Magnetically amplified photothermal therapies and multimodal imaging with magneto-plasmonic nanodomes

2018 
Abstract Nanotherapies require new ways for controlling and improving the delivery of the therapeutic agents to the site of action to maximize their efficacy and minimize the side effects. This control is particularly relevant in photothermal treatments to reduce the required light intensity and amount of injected nanoparticles, and to minimize necrotic cell deaths. Here we present a novel concept for multifunctional nanobiomedical agents: magneto-plasmonic (MP) nanodomes for magnetically guided and amplified photothermal therapies and as contrast agents for multimodal imaging. The MP nanodomes are composed of a Fe/Au bilayer semi-shell deposited on a 100 nm diameter fluorescent polystyrene nanosphere, which gather a unique combination of straightforward functionalization, high colloidal stability, very strong ferromagnetic behavior and intense optical absorption efficiency in the near infrared. We show that the photothermal conversion efficiency of the Fe/Au nanodomes with high Fe ratios is substantially larger than pure plasmonic Au nanodomes and the state-of-art plasmonic nanoheaters, i.e. Au nanorods and nanoshells, by merging strong optical absorption, minimized scattering and low optical anisotropy. Remarkably, the effective magnetophoretic concentration of the Fe/Au nanodomes at the illumination region enables large local increase of the optically induced temperature rise.
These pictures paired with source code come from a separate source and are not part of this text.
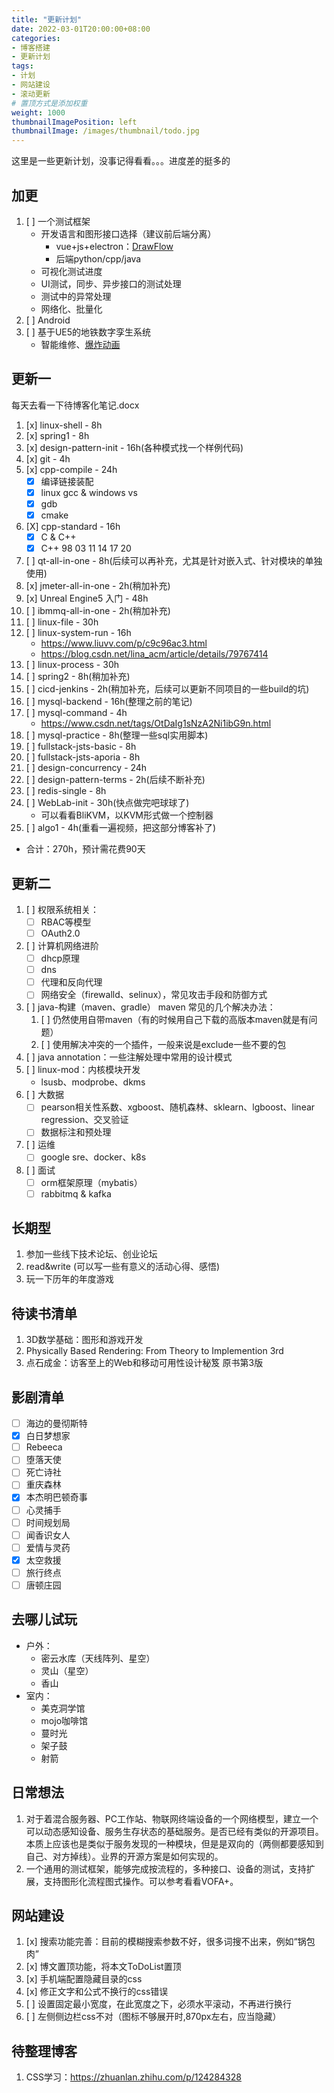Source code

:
 ```yaml
---
title: "更新计划"
date: 2022-03-01T20:00:00+08:00
categories:
- 博客搭建
- 更新计划
tags:
- 计划
- 网站建设
- 滚动更新
# 置顶方式是添加权重
weight: 1000
thumbnailImagePosition: left
thumbnailImage: /images/thumbnail/todo.jpg
---
```

这里是一些更新计划，没事记得看看。。。进度差的挺多的
<!--more-->
## 加更
1. [ ] 一个测试框架
    - 开发语言和图形接口选择（建议前后端分离）
        - vue+js+electron：[DrawFlow](https://github.com/jerosoler/Drawflow)
        - 后端python/cpp/java
    - 可视化测试进度
    - UI测试，同步、异步接口的测试处理
    - 测试中的异常处理
    - 网络化、批量化
1. [ ] Android
1. [ ] 基于UE5的地铁数字孪生系统
    - 智能维修、[爆炸动画](https://docs.unrealengine.com/5.1/zh-CN/setting-up-xr-explode-animations-in-unreal-engine/)

## 更新一
每天去看一下待博客化笔记.docx
1. [x] linux-shell - 8h
1. [x] spring1 - 8h
1. [x] design-pattern-init - 16h(各种模式找一个样例代码)
1. [x] git - 4h
1. [x] cpp-compile - 24h
    - [x] 编译链接装配
    - [x] linux gcc & windows vs
    - [x] gdb
    - [x] cmake
1. [X] cpp-standard - 16h
    - [X] C & C++
    - [X] C++ 98 03 11 14 17 20
1. [ ] qt-all-in-one - 8h(后续可以再补充，尤其是针对嵌入式、针对模块的单独使用)
1. [x] jmeter-all-in-one - 2h(稍加补充)
1. [x] Unreal Engine5 入门 - 48h
1. [ ] ibmmq-all-in-one - 2h(稍加补充)
1. [ ] linux-file - 30h
1. [ ] linux-system-run - 16h 
    - https://www.liuvv.com/p/c9c96ac3.html
    - https://blog.csdn.net/lina_acm/article/details/79767414
1. [ ] linux-process - 30h
1. [ ] spring2 - 8h(稍加补充)
1. [ ] cicd-jenkins - 2h(稍加补充，后续可以更新不同项目的一些build的坑)
1. [ ] mysql-backend - 16h(整理之前的笔记)
1. [ ] mysql-command - 4h
    - https://www.csdn.net/tags/OtDaIg1sNzA2Ni1ibG9n.html
1. [ ] mysql-practice - 8h(整理一些sql实用脚本)
1. [ ] fullstack-jsts-basic - 8h
1. [ ] fullstack-jsts-aporia - 8h
1. [ ] design-concurrency - 24h
1. [ ] design-pattern-terms - 2h(后续不断补充)
1. [ ] redis-single - 8h
1. [ ] WebLab-init - 30h(快点做完吧球球了)
    - 可以看看BliKVM，以KVM形式做一个控制器
1. [ ] algo1 - 4h(重看一遍视频，把这部分博客补了)
- 合计：270h，预计需花费90天
## 更新二
1. [ ] 权限系统相关：
    - [ ] RBAC等模型
    - [ ] OAuth2.0
1. [ ] 计算机网络进阶
    - [ ] dhcp原理
    - [ ] dns
    - [ ] 代理和反向代理
    - [ ] 网络安全（firewalld、selinux），常见攻击手段和防御方式
1. [ ] java-构建（maven、gradle）
    maven 常见的几个解决办法：
    1. [ ] 仍然使用自带maven（有的时候用自己下载的高版本maven就是有问题）
    1. [ ] 使用解决冲突的一个插件，一般来说是exclude一些不要的包
1. [ ] java annotation：一些注解处理中常用的设计模式
1. [ ] linux-mod：内核模块开发
    - lsusb、modprobe、dkms
1. [ ] 大数据
    - [ ] pearson相关性系数、xgboost、随机森林、sklearn、lgboost、linear regression、交叉验证
    - [ ] 数据标注和预处理
1. [ ] 运维
    - [ ] google sre、docker、k8s
1. [ ] 面试
    - [ ] orm框架原理（mybatis）
    - [ ] rabbitmq & kafka

## 长期型
1. 参加一些线下技术论坛、创业论坛
1. read&write (可以写一些有意义的活动心得、感悟)
1. 玩一下历年的年度游戏

## 待读书清单
1. 3D数学基础：图形和游戏开发
1. Physically Based Rendering: From Theory to Implemention 3rd
1. 点石成金：访客至上的Web和移动可用性设计秘笈 原书第3版

## 影剧清单
- [ ] 海边的曼彻斯特
- [x] 白日梦想家
- [ ] Rebeeca
- [ ] 堕落天使
- [ ] 死亡诗社
- [ ] 重庆森林
- [x] 本杰明巴顿奇事
- [ ] 心灵捕手
- [ ] 时间规划局
- [ ] 闻香识女人
- [ ] 爱情与灵药
- [x] 太空救援
- [ ] 旅行终点
- [ ] 唐顿庄园

## 去哪儿试玩
- 户外：
    - 密云水库（天线阵列、星空）
    - 灵山（星空）
    - 香山
- 室内：
    - 美克洞学馆
    - mojo咖啡馆
    - 蔓时光
    - 架子鼓
    - 射箭

## 日常想法
1. 对于着混合服务器、PC工作站、物联网终端设备的一个网络模型，建立一个可以动态感知设备、服务生存状态的基础服务。是否已经有类似的开源项目。本质上应该也是类似于服务发现的一种模块，但是是双向的（两侧都要感知到自己、对方掉线）。业界的开源方案是如何实现的。
1. 一个通用的测试框架，能够完成按流程的，多种接口、设备的测试，支持扩展，支持图形化流程图式操作。可以参考看看VOFA+。

## 网站建设
1. [x] 搜索功能完善：目前的模糊搜索参数不好，很多词搜不出来，例如“锅包肉”
1. [x] 博文置顶功能，将本文ToDoList置顶
1. [x] 手机端配置隐藏目录的css
1. [x] 修正文字和公式不换行的css错误
1. [ ] 设置固定最小宽度，在此宽度之下，必须水平滚动，不再进行换行
1. [ ] 左侧侧边栏css不对（图标不够展开时,870px左右，应当隐藏）

## 待整理博客
1. CSS学习：https://zhuanlan.zhihu.com/p/124284328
The Fe semishell also provides very intense T 2 contrast in nuclear magnetic resonance, which is at least 15-fold larger per particle than commercial iron oxide contrast agents. Moreover, the fluorescent polystyrene nanosphere and the Au semishell integrate valuable fluorescent and X-ray contrasts, respectively, which we have used to assess the nanodomes internalization by cancer cells. The MP nanodomes are nontoxic to cells even in the case of magnetophoretic local enrichment with initially high particle concentration (100 μg/mL). Remarkably, we demonstrate amplified local photothermal treatments by the magnetic enrichment of the nanodomes at the illumination region, which enables reaching nearly 100% reduction of cell viability with low particle concentration (10 μg/mL) and mild NIR laser intensity (5 W/cm 2 ). These results highlight the high potential of MP nanodomes for magnetically guided and amplified photothermal therapies.